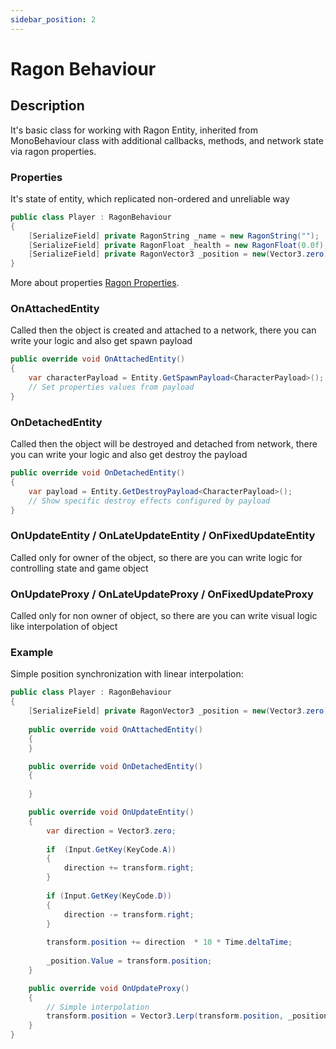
 ```yaml
---
sidebar_position: 2
---
```


# Ragon Behaviour

## Description

It's basic class for working with Ragon Entity, inherited from MonoBehaviour class with additional callbacks, methods, and network state via ragon properties.

### Properties 

It's state of entity, which replicated non-ordered and unreliable way 

```cs showLineNumbers
public class Player : RagonBehaviour
{
    [SerializeField] private RagonString _name = new RagonString("");
    [SerializeField] private RagonFloat _health = new RagonFloat(0.0f);
    [SerializeField] private RagonVector3 _position = new(Vector3.zero);
}
```

More about properties [Ragon Properties](/docs/unity/components/ragon-property.mdproperty.md).

### OnAttachedEntity

Called then the object is created and attached to a network, there you can write your logic and also get spawn payload

```cs
public override void OnAttachedEntity()
{
    var characterPayload = Entity.GetSpawnPayload<CharacterPayload>(); 
    // Set properties values from payload
}
```

### OnDetachedEntity

Called then the object will be destroyed and detached from network, there you can write your logic and also get destroy the payload

```cs
public override void OnDetachedEntity()
{
    var payload = Entity.GetDestroyPayload<CharacterPayload>(); 
    // Show specific destroy effects configured by payload
}
```

### OnUpdateEntity / OnLateUpdateEntity / OnFixedUpdateEntity

Called only for owner of the object, so there are you can write logic for controlling state and game object

### OnUpdateProxy / OnLateUpdateProxy / OnFixedUpdateProxy

Called only for non owner of object, so there are you can write visual logic like interpolation of object


### Example 

Simple position synchronization with linear interpolation:
```cs showLineNumbers
public class Player : RagonBehaviour
{
    [SerializeField] private RagonVector3 _position = new(Vector3.zero);
  
    public override void OnAttachedEntity()
    {
    }

    public override void OnDetachedEntity()
    {
    
    }

    public override void OnUpdateEntity()
    { 
        var direction = Vector3.zero;
  
        if  (Input.GetKey(KeyCode.A))
        {
            direction += transform.right;
        }
        
        if (Input.GetKey(KeyCode.D))
        {
            direction -= transform.right;
        }
      
        transform.position += direction  * 10 * Time.deltaTime;
     
        _position.Value = transform.position;
    }

    public override void OnUpdateProxy()
    {
        // Simple interpolation
        transform.position = Vector3.Lerp(transform.position, _position.Value, Time.deltaTime * 5);
    }
}
```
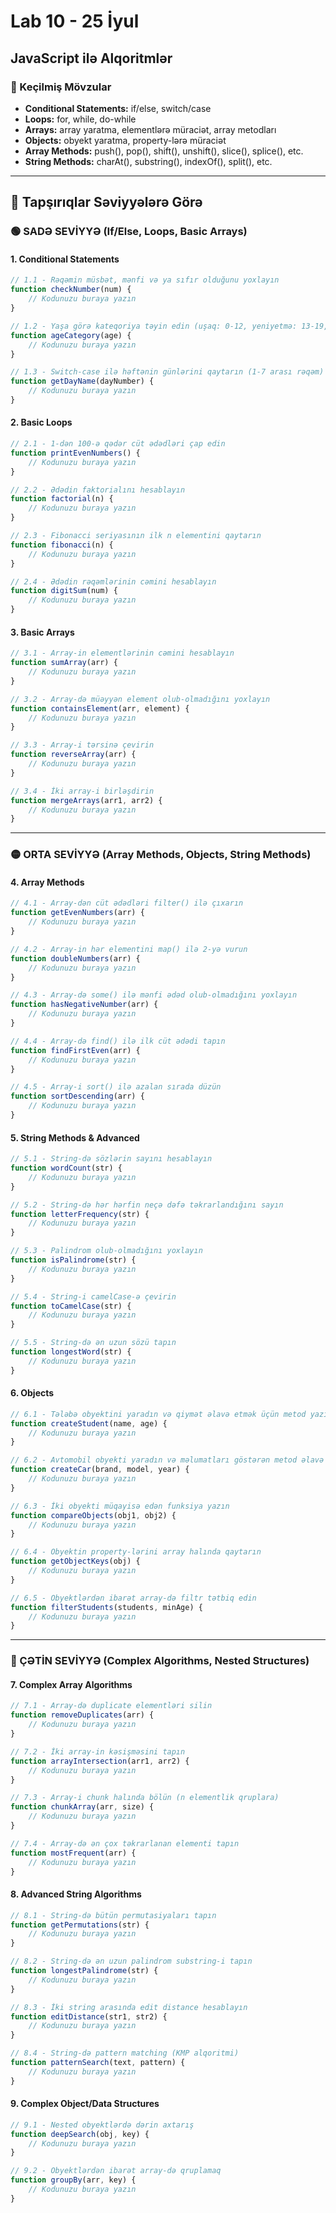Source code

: # Lab 10 - 25 İyul
## JavaScript ilə Alqoritmlər

### 📅 Keçilmiş Mövzular
- **Conditional Statements:** if/else, switch/case
- **Loops:** for, while, do-while
- **Arrays:** array yaratma, elementlərə müraciət, array metodları
- **Objects:** obyekt yaratma, property-lərə müraciət
- **Array Methods:** push(), pop(), shift(), unshift(), slice(), splice(), etc.
- **String Methods:** charAt(), substring(), indexOf(), split(), etc.

---

## 🎯 Tapşırıqlar Səviyyələrə Görə

### 🟢 SADƏ SEVİYYƏ (If/Else, Loops, Basic Arrays)

#### **1. Conditional Statements**
```javascript
// 1.1 - Rəqəmin müsbət, mənfi və ya sıfır olduğunu yoxlayın
function checkNumber(num) {
    // Kodunuzu buraya yazın
}

// 1.2 - Yaşa görə kateqoriya təyin edin (uşaq: 0-12, yeniyetmə: 13-19, böyük: 20+)
function ageCategory(age) {
    // Kodunuzu buraya yazın
}

// 1.3 - Switch-case ilə həftənin günlərini qaytarın (1-7 arası rəqəm)
function getDayName(dayNumber) {
    // Kodunuzu buraya yazın
}
```

#### **2. Basic Loops**
```javascript
// 2.1 - 1-dən 100-ə qədər cüt ədədləri çap edin
function printEvenNumbers() {
    // Kodunuzu buraya yazın
}

// 2.2 - Ədədin faktorialını hesablayın
function factorial(n) {
    // Kodunuzu buraya yazın
}

// 2.3 - Fibonacci seriyasının ilk n elementini qaytarın
function fibonacci(n) {
    // Kodunuzu buraya yazın
}

// 2.4 - Ədədin rəqəmlərinin cəmini hesablayın
function digitSum(num) {
    // Kodunuzu buraya yazın
}
```

#### **3. Basic Arrays**
```javascript
// 3.1 - Array-in elementlərinin cəmini hesablayın
function sumArray(arr) {
    // Kodunuzu buraya yazın
}

// 3.2 - Array-də müəyyən element olub-olmadığını yoxlayın
function containsElement(arr, element) {
    // Kodunuzu buraya yazın
}

// 3.3 - Array-i tərsinə çevirin
function reverseArray(arr) {
    // Kodunuzu buraya yazın
}

// 3.4 - İki array-i birləşdirin
function mergeArrays(arr1, arr2) {
    // Kodunuzu buraya yazın
}
```

---

### 🟡 ORTA SEVİYYƏ (Array Methods, Objects, String Methods)

#### **4. Array Methods**
```javascript
// 4.1 - Array-dən cüt ədədləri filter() ilə çıxarın
function getEvenNumbers(arr) {
    // Kodunuzu buraya yazın
}

// 4.2 - Array-in hər elementini map() ilə 2-yə vurun
function doubleNumbers(arr) {
    // Kodunuzu buraya yazın
}

// 4.3 - Array-də some() ilə mənfi ədəd olub-olmadığını yoxlayın
function hasNegativeNumber(arr) {
    // Kodunuzu buraya yazın
}

// 4.4 - Array-də find() ilə ilk cüt ədədi tapın
function findFirstEven(arr) {
    // Kodunuzu buraya yazın
}

// 4.5 - Array-i sort() ilə azalan sırada düzün
function sortDescending(arr) {
    // Kodunuzu buraya yazın
}
```

#### **5. String Methods & Advanced**
```javascript
// 5.1 - String-də sözlərin sayını hesablayın
function wordCount(str) {
    // Kodunuzu buraya yazın
}

// 5.2 - String-də hər hərfin neçə dəfə təkrarlandığını sayın
function letterFrequency(str) {
    // Kodunuzu buraya yazın
}

// 5.3 - Palindrom olub-olmadığını yoxlayın
function isPalindrome(str) {
    // Kodunuzu buraya yazın
}

// 5.4 - String-i camelCase-ə çevirin
function toCamelCase(str) {
    // Kodunuzu buraya yazın
}

// 5.5 - String-də ən uzun sözü tapın
function longestWord(str) {
    // Kodunuzu buraya yazın
}
```

#### **6. Objects**
```javascript
// 6.1 - Tələbə obyektini yaradın və qiymət əlavə etmək üçün metod yazın
function createStudent(name, age) {
    // Kodunuzu buraya yazın
}

// 6.2 - Avtomobil obyekti yaradın və məlumatları göstərən metod əlavə edin
function createCar(brand, model, year) {
    // Kodunuzu buraya yazın
}

// 6.3 - İki obyekti müqayisə edən funksiya yazın
function compareObjects(obj1, obj2) {
    // Kodunuzu buraya yazın
}

// 6.4 - Obyektin property-lərini array halında qaytarın
function getObjectKeys(obj) {
    // Kodunuzu buraya yazın
}

// 6.5 - Obyektlərdən ibarət array-də filtr tətbiq edin
function filterStudents(students, minAge) {
    // Kodunuzu buraya yazın
}
```

---

### 🔴 ÇƏTİN SEVİYYƏ (Complex Algorithms, Nested Structures)

#### **7. Complex Array Algorithms**
```javascript
// 7.1 - Array-də duplicate elementləri silin
function removeDuplicates(arr) {
    // Kodunuzu buraya yazın
}

// 7.2 - İki array-in kəsişməsini tapın
function arrayIntersection(arr1, arr2) {
    // Kodunuzu buraya yazın
}

// 7.3 - Array-i chunk halında bölün (n elementlik qruplara)
function chunkArray(arr, size) {
    // Kodunuzu buraya yazın
}

// 7.4 - Array-də ən çox təkrarlanan elementi tapın
function mostFrequent(arr) {
    // Kodunuzu buraya yazın
}
```

#### **8. Advanced String Algorithms**
```javascript
// 8.1 - String-də bütün permutasiyaları tapın
function getPermutations(str) {
    // Kodunuzu buraya yazın
}

// 8.2 - String-də ən uzun palindrom substring-i tapın
function longestPalindrome(str) {
    // Kodunuzu buraya yazın
}

// 8.3 - İki string arasında edit distance hesablayın
function editDistance(str1, str2) {
    // Kodunuzu buraya yazın
}

// 8.4 - String-də pattern matching (KMP alqoritmi)
function patternSearch(text, pattern) {
    // Kodunuzu buraya yazın
}
```

#### **9. Complex Object/Data Structures**
```javascript
// 9.1 - Nested obyektlərdə dərin axtarış
function deepSearch(obj, key) {
    // Kodunuzu buraya yazın
}

// 9.2 - Obyektlərdən ibarət array-də qruplamaq
function groupBy(arr, key) {
    // Kodunuzu buraya yazın
}
```
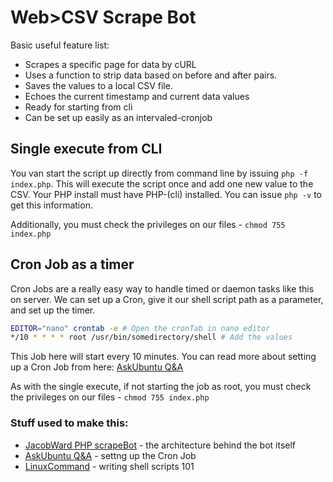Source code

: # Web>CSV Scrape Bot

Basic useful feature list:

 * Scrapes a specific page for data by cURL
 * Uses a function to strip data based on before and after pairs.
 * Saves the values to a local CSV file.
 * Echoes the current timestamp and current data values
 * Ready for starting from cli
 * Can be set up easily as an intervaled-cronjob


## Single execute from CLI
You van start the script up directly from command line by issuing `php -f index.php`. This will execute the script once and add one new value to the CSV. Your PHP install must have PHP-(cli) installed. You can issue `php -v` to get this information.

Additionally, you must check the privileges on our files - `chmod 755 index.php`

## Cron Job as a timer
Cron Jobs are a really easy way to handle timed or daemon tasks like this on server. We can set up a Cron, give it our shell script path as a parameter, and set up the timer.
```sh
EDITOR="nano" crontab -e # Open the cronTab in nano editor
*/10 * * * * root /usr/bin/somedirectory/shell # Add the values
```

This Job here will start every 10 minutes. You can read more about setting up a Cron Job from here: [AskUbuntu Q&A](http://askubuntu.com/questions/2368/how-do-i-set-up-a-cron-job/2371#2371)

As with the single execute, if not starting the job as root, you must check the privileges on our files - `chmod 755 index.php`

### Stuff used to make this:

 * [JacobWard PHP scrapeBot](http://www.jacobward.co.uk/web-scraping-with-php-curl-part-1/) - the architecture behind the bot itself
 * [AskUbuntu Q&A](http://askubuntu.com/questions/2368/how-do-i-set-up-a-cron-job/2371#2371) - settng up the Cron Job
 * [LinuxCommand](http://linuxcommand.org/wss0010.php) - writing shell scripts 101
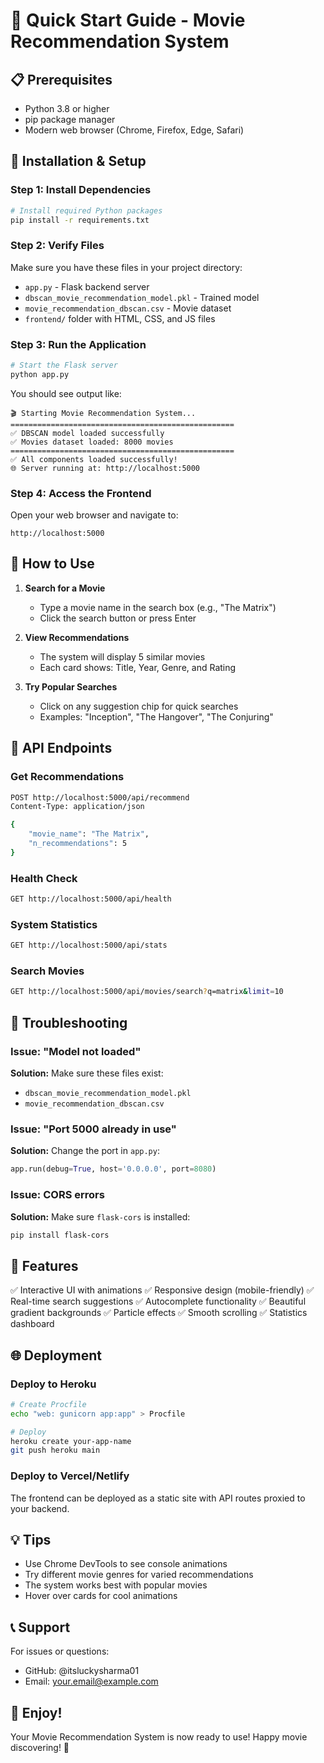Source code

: # 🚀 Quick Start Guide - Movie Recommendation System

## 📋 Prerequisites

- Python 3.8 or higher
- pip package manager
- Modern web browser (Chrome, Firefox, Edge, Safari)

## 🔧 Installation & Setup

### Step 1: Install Dependencies

```bash
# Install required Python packages
pip install -r requirements.txt
```

### Step 2: Verify Files

Make sure you have these files in your project directory:

- `app.py` - Flask backend server
- `dbscan_movie_recommendation_model.pkl` - Trained model
- `movie_recommendation_dbscan.csv` - Movie dataset
- `frontend/` folder with HTML, CSS, and JS files

### Step 3: Run the Application

```bash
# Start the Flask server
python app.py
```

You should see output like:

```
🎬 Starting Movie Recommendation System...
==================================================
✅ DBSCAN model loaded successfully
✅ Movies dataset loaded: 8000 movies
==================================================
✅ All components loaded successfully!
🌐 Server running at: http://localhost:5000
```

### Step 4: Access the Frontend

Open your web browser and navigate to:

```
http://localhost:5000
```

## 🎯 How to Use

1. **Search for a Movie**

   - Type a movie name in the search box (e.g., "The Matrix")
   - Click the search button or press Enter

2. **View Recommendations**

   - The system will display 5 similar movies
   - Each card shows: Title, Year, Genre, and Rating

3. **Try Popular Searches**
   - Click on any suggestion chip for quick searches
   - Examples: "Inception", "The Hangover", "The Conjuring"

## 🔌 API Endpoints

### Get Recommendations

```bash
POST http://localhost:5000/api/recommend
Content-Type: application/json

{
    "movie_name": "The Matrix",
    "n_recommendations": 5
}
```

### Health Check

```bash
GET http://localhost:5000/api/health
```

### System Statistics

```bash
GET http://localhost:5000/api/stats
```

### Search Movies

```bash
GET http://localhost:5000/api/movies/search?q=matrix&limit=10
```

## 🐛 Troubleshooting

### Issue: "Model not loaded"

**Solution:** Make sure these files exist:

- `dbscan_movie_recommendation_model.pkl`
- `movie_recommendation_dbscan.csv`

### Issue: "Port 5000 already in use"

**Solution:** Change the port in `app.py`:

```python
app.run(debug=True, host='0.0.0.0', port=8080)
```

### Issue: CORS errors

**Solution:** Make sure `flask-cors` is installed:

```bash
pip install flask-cors
```

## 📱 Features

✅ Interactive UI with animations
✅ Responsive design (mobile-friendly)
✅ Real-time search suggestions
✅ Autocomplete functionality
✅ Beautiful gradient backgrounds
✅ Particle effects
✅ Smooth scrolling
✅ Statistics dashboard

## 🌐 Deployment

### Deploy to Heroku

```bash
# Create Procfile
echo "web: gunicorn app:app" > Procfile

# Deploy
heroku create your-app-name
git push heroku main
```

### Deploy to Vercel/Netlify

The frontend can be deployed as a static site with API routes proxied to your backend.

## 💡 Tips

- Use Chrome DevTools to see console animations
- Try different movie genres for varied recommendations
- The system works best with popular movies
- Hover over cards for cool animations

## 📞 Support

For issues or questions:

- GitHub: @itsluckysharma01
- Email: your.email@example.com

## 🎉 Enjoy!

Your Movie Recommendation System is now ready to use!
Happy movie discovering! 🍿
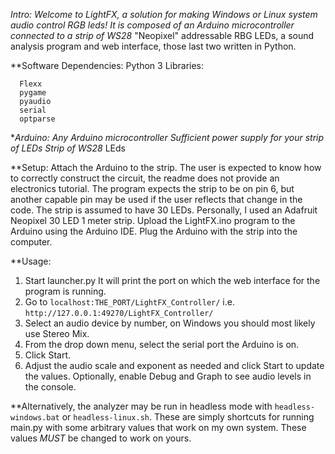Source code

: *Intro:
Welcome to LightFX, a solution for making Windows or Linux system audio control RGB leds!
It is composed of an Arduino microcontroller connected to a strip of WS28* "Neopixel" addressable RBG LEDs, a sound analysis program and web interface, those last two written in Python.


**Software Dependencies:
Python 3
Libraries:
```
  Flexx
  pygame
  pyaudio
  serial
  optparse
```
**Arduino:
  Any Arduino microcontroller
  Sufficient power supply for your strip of LEDs
  Strip of WS28* LEds

**Setup:
Attach the Arduino to the strip. The user is expected to know how to correctly construct the circuit, the readme does not provide an electronics tutorial.
The program expects the strip to be on pin 6, but another capable pin may be used if the user reflects that change in the code.
The strip is assumed to have 30 LEDs. Personally, I used an Adafruit Neopixel 30 LED 1 meter strip.
Upload the LightFX.ino program to the Arduino using the Arduino IDE.
Plug the Arduino with the strip into the computer.


**Usage:
  1. Start launcher.py
  It will print the port on which the web interface for the program is running.
  2. Go to `localhost:THE_PORT/LightFX_Controller/` i.e. `http://127.0.0.1:49270/LightFX_Controller/`
  3. Select an audio device by number, on Windows you should most likely use Stereo Mix.
  4. From the drop down menu, select the serial port the Arduino is on.
  5. Click Start.
  6. Adjust the audio scale and exponent as needed and click Start to update the values. Optionally, enable Debug and Graph to see audio levels in the console.

**Alternatively, the analyzer may be run in headless mode with `headless-windows.bat` or `headless-linux.sh`. These are simply shortcuts for running main.py with some arbitrary values that work on my own system. These values *MUST* be changed to work on yours.
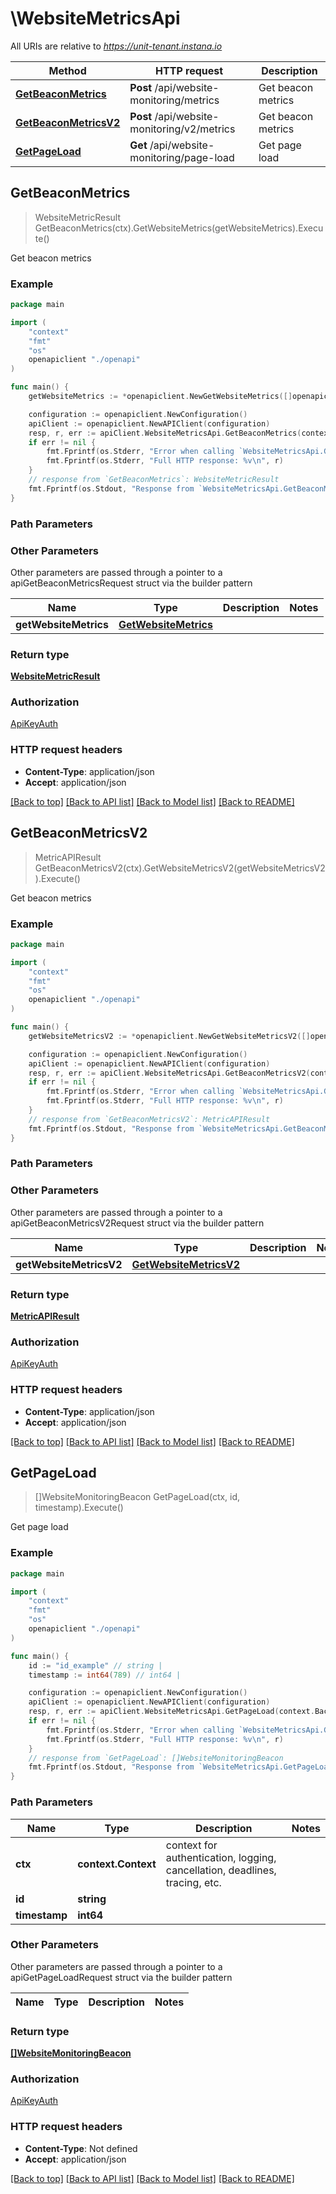 # \WebsiteMetricsApi

All URIs are relative to *https://unit-tenant.instana.io*

Method | HTTP request | Description
------------- | ------------- | -------------
[**GetBeaconMetrics**](WebsiteMetricsApi.md#GetBeaconMetrics) | **Post** /api/website-monitoring/metrics | Get beacon metrics
[**GetBeaconMetricsV2**](WebsiteMetricsApi.md#GetBeaconMetricsV2) | **Post** /api/website-monitoring/v2/metrics | Get beacon metrics
[**GetPageLoad**](WebsiteMetricsApi.md#GetPageLoad) | **Get** /api/website-monitoring/page-load | Get page load



## GetBeaconMetrics

> WebsiteMetricResult GetBeaconMetrics(ctx).GetWebsiteMetrics(getWebsiteMetrics).Execute()

Get beacon metrics

### Example

```go
package main

import (
    "context"
    "fmt"
    "os"
    openapiclient "./openapi"
)

func main() {
    getWebsiteMetrics := *openapiclient.NewGetWebsiteMetrics([]openapiclient.WebsiteMonitoringMetricsConfiguration{*openapiclient.NewWebsiteMonitoringMetricsConfiguration("Aggregation_example", "Metric_example")}, "Type_example") // GetWebsiteMetrics |  (optional)

    configuration := openapiclient.NewConfiguration()
    apiClient := openapiclient.NewAPIClient(configuration)
    resp, r, err := apiClient.WebsiteMetricsApi.GetBeaconMetrics(context.Background()).GetWebsiteMetrics(getWebsiteMetrics).Execute()
    if err != nil {
        fmt.Fprintf(os.Stderr, "Error when calling `WebsiteMetricsApi.GetBeaconMetrics``: %v\n", err)
        fmt.Fprintf(os.Stderr, "Full HTTP response: %v\n", r)
    }
    // response from `GetBeaconMetrics`: WebsiteMetricResult
    fmt.Fprintf(os.Stdout, "Response from `WebsiteMetricsApi.GetBeaconMetrics`: %v\n", resp)
}
```

### Path Parameters



### Other Parameters

Other parameters are passed through a pointer to a apiGetBeaconMetricsRequest struct via the builder pattern


Name | Type | Description  | Notes
------------- | ------------- | ------------- | -------------
 **getWebsiteMetrics** | [**GetWebsiteMetrics**](GetWebsiteMetrics.md) |  | 

### Return type

[**WebsiteMetricResult**](WebsiteMetricResult.md)

### Authorization

[ApiKeyAuth](../README.md#ApiKeyAuth)

### HTTP request headers

- **Content-Type**: application/json
- **Accept**: application/json

[[Back to top]](#) [[Back to API list]](../README.md#documentation-for-api-endpoints)
[[Back to Model list]](../README.md#documentation-for-models)
[[Back to README]](../README.md)


## GetBeaconMetricsV2

> MetricAPIResult GetBeaconMetricsV2(ctx).GetWebsiteMetricsV2(getWebsiteMetricsV2).Execute()

Get beacon metrics

### Example

```go
package main

import (
    "context"
    "fmt"
    "os"
    openapiclient "./openapi"
)

func main() {
    getWebsiteMetricsV2 := *openapiclient.NewGetWebsiteMetricsV2([]openapiclient.WebsiteMonitoringMetricsConfiguration{*openapiclient.NewWebsiteMonitoringMetricsConfiguration("Aggregation_example", "Metric_example")}, "Type_example") // GetWebsiteMetricsV2 |  (optional)

    configuration := openapiclient.NewConfiguration()
    apiClient := openapiclient.NewAPIClient(configuration)
    resp, r, err := apiClient.WebsiteMetricsApi.GetBeaconMetricsV2(context.Background()).GetWebsiteMetricsV2(getWebsiteMetricsV2).Execute()
    if err != nil {
        fmt.Fprintf(os.Stderr, "Error when calling `WebsiteMetricsApi.GetBeaconMetricsV2``: %v\n", err)
        fmt.Fprintf(os.Stderr, "Full HTTP response: %v\n", r)
    }
    // response from `GetBeaconMetricsV2`: MetricAPIResult
    fmt.Fprintf(os.Stdout, "Response from `WebsiteMetricsApi.GetBeaconMetricsV2`: %v\n", resp)
}
```

### Path Parameters



### Other Parameters

Other parameters are passed through a pointer to a apiGetBeaconMetricsV2Request struct via the builder pattern


Name | Type | Description  | Notes
------------- | ------------- | ------------- | -------------
 **getWebsiteMetricsV2** | [**GetWebsiteMetricsV2**](GetWebsiteMetricsV2.md) |  | 

### Return type

[**MetricAPIResult**](MetricAPIResult.md)

### Authorization

[ApiKeyAuth](../README.md#ApiKeyAuth)

### HTTP request headers

- **Content-Type**: application/json
- **Accept**: application/json

[[Back to top]](#) [[Back to API list]](../README.md#documentation-for-api-endpoints)
[[Back to Model list]](../README.md#documentation-for-models)
[[Back to README]](../README.md)


## GetPageLoad

> []WebsiteMonitoringBeacon GetPageLoad(ctx, id, timestamp).Execute()

Get page load

### Example

```go
package main

import (
    "context"
    "fmt"
    "os"
    openapiclient "./openapi"
)

func main() {
    id := "id_example" // string | 
    timestamp := int64(789) // int64 | 

    configuration := openapiclient.NewConfiguration()
    apiClient := openapiclient.NewAPIClient(configuration)
    resp, r, err := apiClient.WebsiteMetricsApi.GetPageLoad(context.Background(), id, timestamp).Execute()
    if err != nil {
        fmt.Fprintf(os.Stderr, "Error when calling `WebsiteMetricsApi.GetPageLoad``: %v\n", err)
        fmt.Fprintf(os.Stderr, "Full HTTP response: %v\n", r)
    }
    // response from `GetPageLoad`: []WebsiteMonitoringBeacon
    fmt.Fprintf(os.Stdout, "Response from `WebsiteMetricsApi.GetPageLoad`: %v\n", resp)
}
```

### Path Parameters


Name | Type | Description  | Notes
------------- | ------------- | ------------- | -------------
**ctx** | **context.Context** | context for authentication, logging, cancellation, deadlines, tracing, etc.
**id** | **string** |  | 
**timestamp** | **int64** |  | 

### Other Parameters

Other parameters are passed through a pointer to a apiGetPageLoadRequest struct via the builder pattern


Name | Type | Description  | Notes
------------- | ------------- | ------------- | -------------



### Return type

[**[]WebsiteMonitoringBeacon**](WebsiteMonitoringBeacon.md)

### Authorization

[ApiKeyAuth](../README.md#ApiKeyAuth)

### HTTP request headers

- **Content-Type**: Not defined
- **Accept**: application/json

[[Back to top]](#) [[Back to API list]](../README.md#documentation-for-api-endpoints)
[[Back to Model list]](../README.md#documentation-for-models)
[[Back to README]](../README.md)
※
> **REQUIREMENT**
All lines holding the word "çevirin" must be found in the listing and copied.

> **TASK OUTPUT**
// 3.3 - Array-i tərsinə çevirin
// 5.4 - String-i camelCase-ə çevirin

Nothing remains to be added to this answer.